From a post-graduate job at Ford’s then mighty Ford Fiesta plant in Dagenham, Essex, Miller has spent the past 30-odd years mastering ever more responsible automotive jobs around the world – for Ford, Aston Martin, GM and most recently Stellantis, in the UK, Europe and the US.
Miller is decisive but modest and as a result reluctant to identify any particular secret of success. But if you converse with her long enough, she will eventually admit to one asset: “Finding a way to get on with people.”
It is for this that she is known and loved by the people who have worked for her. Having discovered its effectiveness early on, she has deployed her liking for people in every car job she has had, and she has become famous for it.
Miller’s most spectacular achievement to date has been the 18-month conversion of the former Vauxhall Astra plant at Ellesmere Port, near Liverpool, to the manufacture of battery-powered delivery vans for five Stellantis marques: Vauxhall, Opel, Citroën, Peugeot and Fiat.
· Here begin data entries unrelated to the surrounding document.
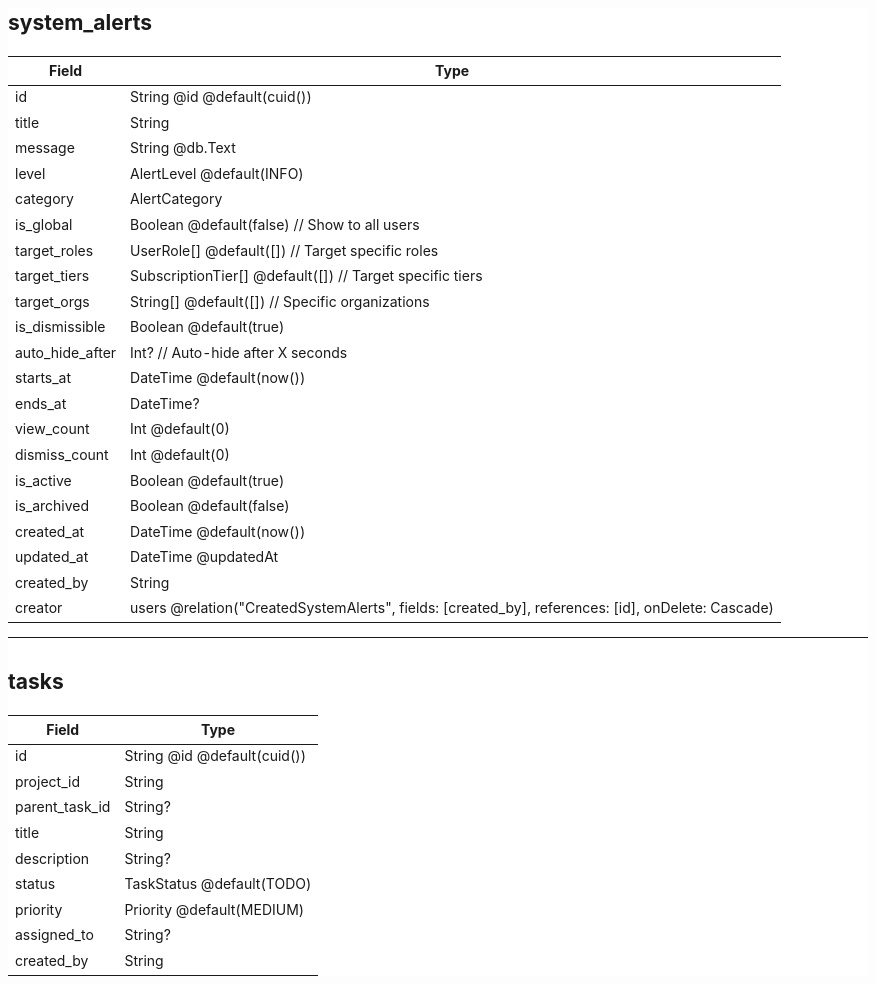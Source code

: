 
## system_alerts

| Field | Type |
|-------|------|
| id | String @id @default(cuid()) |
| title | String |
| message | String @db.Text |
| level | AlertLevel    @default(INFO) |
| category | AlertCategory |
| is_global | Boolean            @default(false) // Show to all users |
| target_roles | UserRole[]         @default([]) // Target specific roles |
| target_tiers | SubscriptionTier[] @default([]) // Target specific tiers |
| target_orgs | String[]           @default([]) // Specific organizations |
| is_dismissible | Boolean @default(true) |
| auto_hide_after | Int? // Auto-hide after X seconds |
| starts_at | DateTime  @default(now()) |
| ends_at | DateTime? |
| view_count | Int @default(0) |
| dismiss_count | Int @default(0) |
| is_active | Boolean @default(true) |
| is_archived | Boolean @default(false) |
| created_at | DateTime @default(now()) |
| updated_at | DateTime @updatedAt |
| created_by | String |
| creator | users  @relation("CreatedSystemAlerts", fields: [created_by], references: [id], onDelete: Cascade) |

---

## tasks

| Field | Type |
|-------|------|
| id | String     @id @default(cuid()) |
| project_id | String |
| parent_task_id | String? |
| title | String |
| description | String? |
| status | TaskStatus @default(TODO) |
| priority | Priority   @default(MEDIUM) |
| assigned_to | String? |
| created_by | String |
It has been a vital move in rescuing volume vehicle manufacturing in this country. Now that this EV factory conversion has been achieved, Miller is turning her hand to running Stellantis’s massive new national parts distribution centre, located just down the road from the van plant at Ellesmere, where the company is spending £500 million to expand and improve the way it delivers components to its customers in the UK and Ireland.
The parts centre project has required another wholesale reorganisation, entailing both the redeployment of car-making people and the importation of new workers into a business that, despite its size and scale, has to be very labour-intensive.